- ABOUT THIS TASK: Write out the complete data exactly as written.

--- RECORD SET Enclosed Below ---

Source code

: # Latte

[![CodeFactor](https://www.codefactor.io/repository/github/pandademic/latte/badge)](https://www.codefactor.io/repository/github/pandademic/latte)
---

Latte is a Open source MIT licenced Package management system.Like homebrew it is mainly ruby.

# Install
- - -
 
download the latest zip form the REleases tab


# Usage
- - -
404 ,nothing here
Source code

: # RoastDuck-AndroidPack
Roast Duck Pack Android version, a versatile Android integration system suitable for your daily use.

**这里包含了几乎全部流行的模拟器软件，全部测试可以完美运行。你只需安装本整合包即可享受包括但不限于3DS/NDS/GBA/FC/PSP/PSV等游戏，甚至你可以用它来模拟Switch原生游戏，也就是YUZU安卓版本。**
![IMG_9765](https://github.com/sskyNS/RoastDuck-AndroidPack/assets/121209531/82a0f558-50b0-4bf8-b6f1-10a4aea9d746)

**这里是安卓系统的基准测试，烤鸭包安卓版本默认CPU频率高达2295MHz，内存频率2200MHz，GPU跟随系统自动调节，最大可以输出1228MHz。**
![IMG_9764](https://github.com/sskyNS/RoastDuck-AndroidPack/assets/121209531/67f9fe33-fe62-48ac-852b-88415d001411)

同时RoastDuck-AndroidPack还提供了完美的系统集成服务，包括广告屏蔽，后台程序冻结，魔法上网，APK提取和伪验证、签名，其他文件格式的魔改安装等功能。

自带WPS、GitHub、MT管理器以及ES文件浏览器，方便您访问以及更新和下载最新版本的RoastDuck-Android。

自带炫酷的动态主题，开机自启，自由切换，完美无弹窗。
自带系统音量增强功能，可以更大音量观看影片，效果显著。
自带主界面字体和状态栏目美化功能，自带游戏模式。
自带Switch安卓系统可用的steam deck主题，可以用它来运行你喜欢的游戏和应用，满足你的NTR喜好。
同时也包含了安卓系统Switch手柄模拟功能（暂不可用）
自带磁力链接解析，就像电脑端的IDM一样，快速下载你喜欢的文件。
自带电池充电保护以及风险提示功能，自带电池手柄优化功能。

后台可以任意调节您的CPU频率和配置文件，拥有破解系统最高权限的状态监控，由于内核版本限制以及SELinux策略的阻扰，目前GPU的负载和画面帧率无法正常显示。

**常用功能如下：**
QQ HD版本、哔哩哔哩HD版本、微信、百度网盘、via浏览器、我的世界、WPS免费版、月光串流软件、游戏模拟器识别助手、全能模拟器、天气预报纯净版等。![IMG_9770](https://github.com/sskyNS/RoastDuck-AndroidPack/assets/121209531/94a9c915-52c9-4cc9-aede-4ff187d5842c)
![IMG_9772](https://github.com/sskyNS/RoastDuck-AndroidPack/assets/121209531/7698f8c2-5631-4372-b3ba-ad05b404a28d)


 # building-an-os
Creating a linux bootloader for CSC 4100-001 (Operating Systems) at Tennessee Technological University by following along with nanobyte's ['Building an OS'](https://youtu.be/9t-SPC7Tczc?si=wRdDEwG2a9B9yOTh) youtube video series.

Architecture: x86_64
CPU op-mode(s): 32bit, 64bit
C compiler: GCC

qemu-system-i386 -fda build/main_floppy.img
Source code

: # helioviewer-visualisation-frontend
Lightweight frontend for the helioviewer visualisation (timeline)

--- End of Enclosed RECORD SET ---

- ANSWER TO THIS TASK:
Source code

: # Latte

[![CodeFactor](https://www.codefactor.io/repository/github/pandademic/latte/badge)](https://www.codefactor.io/repository/github/pandademic/latte)
---

Latte is a Open source MIT licenced Package management system.Like homebrew it is mainly ruby.

# Install
- - -
 
download the latest zip form the REleases tab


# Usage
- - -
404 ,nothing here
Source code

: # RoastDuck-AndroidPack
Roast Duck Pack Android version, a versatile Android integration system suitable for your daily use.

**这里包含了几乎全部流行的模拟器软件，全部测试可以完美运行。你只需安装本整合包即可享受包括但不限于3DS/NDS/GBA/FC/PSP/PSV等游戏，甚至你可以用它来模拟Switch原生游戏，也就是YUZU安卓版本。**
![IMG_9765](https://github.com/sskyNS/RoastDuck-AndroidPack/assets/121209531/82a0f558-50b0-4bf8-b6f1-10a4aea9d746)

**这里是安卓系统的基准测试，烤鸭包安卓版本默认CPU频率高达2295MHz，内存频率2200MHz，GPU跟随系统自动调节，最大可以输出1228MHz。**
![IMG_9764](https://github.com/sskyNS/RoastDuck-AndroidPack/assets/121209531/67f9fe33-fe62-48ac-852b-88415d001411)

同时RoastDuck-AndroidPack还提供了完美的系统集成服务，包括广告屏蔽，后台程序冻结，魔法上网，APK提取和伪验证、签名，其他文件格式的魔改安装等功能。

自带WPS、GitHub、MT管理器以及ES文件浏览器，方便您访问以及更新和下载最新版本的RoastDuck-Android。

自带炫酷的动态主题，开机自启，自由切换，完美无弹窗。
自带系统音量增强功能，可以更大音量观看影片，效果显著。
自带主界面字体和状态栏目美化功能，自带游戏模式。
自带Switch安卓系统可用的steam deck主题，可以用它来运行你喜欢的游戏和应用，满足你的NTR喜好。
同时也包含了安卓系统Switch手柄模拟功能（暂不可用）
自带磁力链接解析，就像电脑端的IDM一样，快速下载你喜欢的文件。
自带电池充电保护以及风险提示功能，自带电池手柄优化功能。

后台可以任意调节您的CPU频率和配置文件，拥有破解系统最高权限的状态监控，由于内核版本限制以及SELinux策略的阻扰，目前GPU的负载和画面帧率无法正常显示。

**常用功能如下：**
QQ HD版本、哔哩哔哩HD版本、微信、百度网盘、via浏览器、我的世界、WPS免费版、月光串流软件、游戏模拟器识别助手、全能模拟器、天气预报纯净版等。![IMG_9770](https://github.com/sskyNS/RoastDuck-AndroidPack/assets/121209531/94a9c915-52c9-4cc9-aede-4ff187d5842c)
![IMG_9772](https://github.com/sskyNS/RoastDuck-AndroidPack/assets/121209531/7698f8c2-5631-4372-b3ba-ad05b404a28d)


 # building-an-os
Creating a linux bootloader for CSC 4100-001 (Operating Systems) at Tennessee Technological University by following along with nanobyte's ['Building an OS'](https://youtu.be/9t-SPC7Tczc?si=wRdDEwG2a9B9yOTh) youtube video series.

Architecture: x86_64
CPU op-mode(s): 32bit, 64bit
C compiler: GCC

qemu-system-i386 -fda build/main_floppy.img
Source code

: # helioviewer-visualisation-frontend
Lightweight frontend for the helioviewer visualisation (timeline)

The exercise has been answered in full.